There was a time in our marriage when Mike traveled extensively, occasionally out of reach, as when he crossed from Germany into Poland during the Cold War. During one trying separation, I promised God that, surviving these times, I would assist a single mother with her struggles. God heard the promise and laughed. It was years before I became aware that the single mom would be our daughter, and the assistance would be full time.
Many people assume that because we live together, ED requires financial and emotional support. She can stand on her own. She pays her way (or more, at times). She is the mother 100%. She works more than full-time. Although the news is reporting a lack of workers. I am not sure what people are doing. ED and her friends are working like maniacs.
Thus, the household has been full of tension recently as ED struggles to work her 50+ hours, grab time for hiking, and muster the energy to cope with two teen-age boys, one of whom is in the hormonal adolescent sulkiness.
Mowgli had reached the pinnacle of my tolerance. This loveable, energetic nymph had transformed into a swirling cloud of nastiness. Sensing his fears that I will try to take his mother’s place (no way!), I implored Mike to address Mowgli, suggesting a script before sending sent him off.

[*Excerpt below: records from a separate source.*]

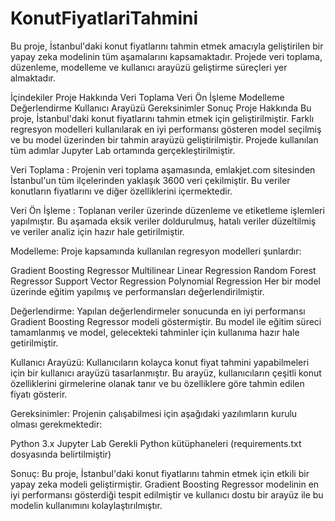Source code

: # KonutFiyatlariTahmini
 Bu proje, İstanbul'daki konut fiyatlarını tahmin etmek amacıyla geliştirilen bir yapay zeka modelinin tüm aşamalarını kapsamaktadır. Projede veri toplama, düzenleme, modelleme ve kullanıcı arayüzü geliştirme süreçleri yer almaktadır.

İçindekiler
Proje Hakkında
Veri Toplama
Veri Ön İşleme
Modelleme
Değerlendirme
Kullanıcı Arayüzü
Gereksinimler
Sonuç
Proje Hakkında
Bu proje, İstanbul'daki konut fiyatlarını tahmin etmek için geliştirilmiştir. Farklı regresyon modelleri kullanılarak en iyi performansı gösteren model seçilmiş ve bu model üzerinden bir tahmin arayüzü geliştirilmiştir. Projede kullanılan tüm adımlar Jupyter Lab ortamında gerçekleştirilmiştir.

Veri Toplama :
Projenin veri toplama aşamasında, emlakjet.com sitesinden İstanbul'un tüm ilçelerinden yaklaşık 3600 veri çekilmiştir. Bu veriler konutların fiyatlarını ve diğer özelliklerini içermektedir.

Veri Ön İşleme :
Toplanan veriler üzerinde düzenleme ve etiketleme işlemleri yapılmıştır. Bu aşamada eksik veriler doldurulmuş, hatalı veriler düzeltilmiş ve veriler analiz için hazır hale getirilmiştir.

Modelleme:
Proje kapsamında kullanılan regresyon modelleri şunlardır:

Gradient Boosting Regressor
Multilinear Linear Regression
Random Forest Regressor
Support Vector Regression
Polynomial Regression
Her bir model üzerinde eğitim yapılmış ve performansları değerlendirilmiştir.

Değerlendirme:
Yapılan değerlendirmeler sonucunda en iyi performansı Gradient Boosting Regressor modeli göstermiştir. Bu model ile eğitim süreci tamamlanmış ve model, gelecekteki tahminler için kullanıma hazır hale getirilmiştir.

Kullanıcı Arayüzü:
Kullanıcıların kolayca konut fiyat tahmini yapabilmeleri için bir kullanıcı arayüzü tasarlanmıştır. Bu arayüz, kullanıcıların çeşitli konut özelliklerini girmelerine olanak tanır ve bu özelliklere göre tahmin edilen fiyatı gösterir.

Gereksinimler:
Projenin çalışabilmesi için aşağıdaki yazılımların kurulu olması gerekmektedir:

Python 3.x
Jupyter Lab
Gerekli Python kütüphaneleri (requirements.txt dosyasında belirtilmiştir)

Sonuç:
Bu proje, İstanbul'daki konut fiyatlarını tahmin etmek için etkili bir yapay zeka modeli geliştirmiştir. Gradient Boosting Regressor modelinin en iyi performansı gösterdiği tespit edilmiştir ve kullanıcı dostu bir arayüz ile bu modelin kullanımını kolaylaştırılmıştır.
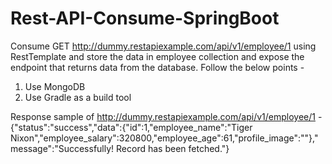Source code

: # Rest-API-Consume-SpringBoot

Consume GET http://dummy.restapiexample.com/api/v1/employee/1 using RestTemplate and store the data in employee collection and expose the endpoint that returns data from the database. Follow the below points -
1) Use MongoDB
2) Use Gradle as a build tool

Response sample of http://dummy.restapiexample.com/api/v1/employee/1 -
{"status":"success","data":{"id":1,"employee_name":"Tiger Nixon","employee_salary":320800,"employee_age":61,"profile_image":""},"message":"Successfully! Record has been fetched."}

My brief intervals of single parenting taught me that it is nice to have a partner to relieve the tension when needed. You know, the day you come home from a tough day at work and just want to take a hot bath, but Junior needs extra help with homework or assurance to traverse the intricacies of adolescence. Or is nasty when you feel nasty. Or the spouse comes home and needs you to be the calm presence. I think that is the reason God required two people to make a baby.
My words or Mike’s, it worked. Mowgli displayed a civilized demeanor the following day. It won’t last, I know. But everyone needs another half. I am glad that we can be here for ED.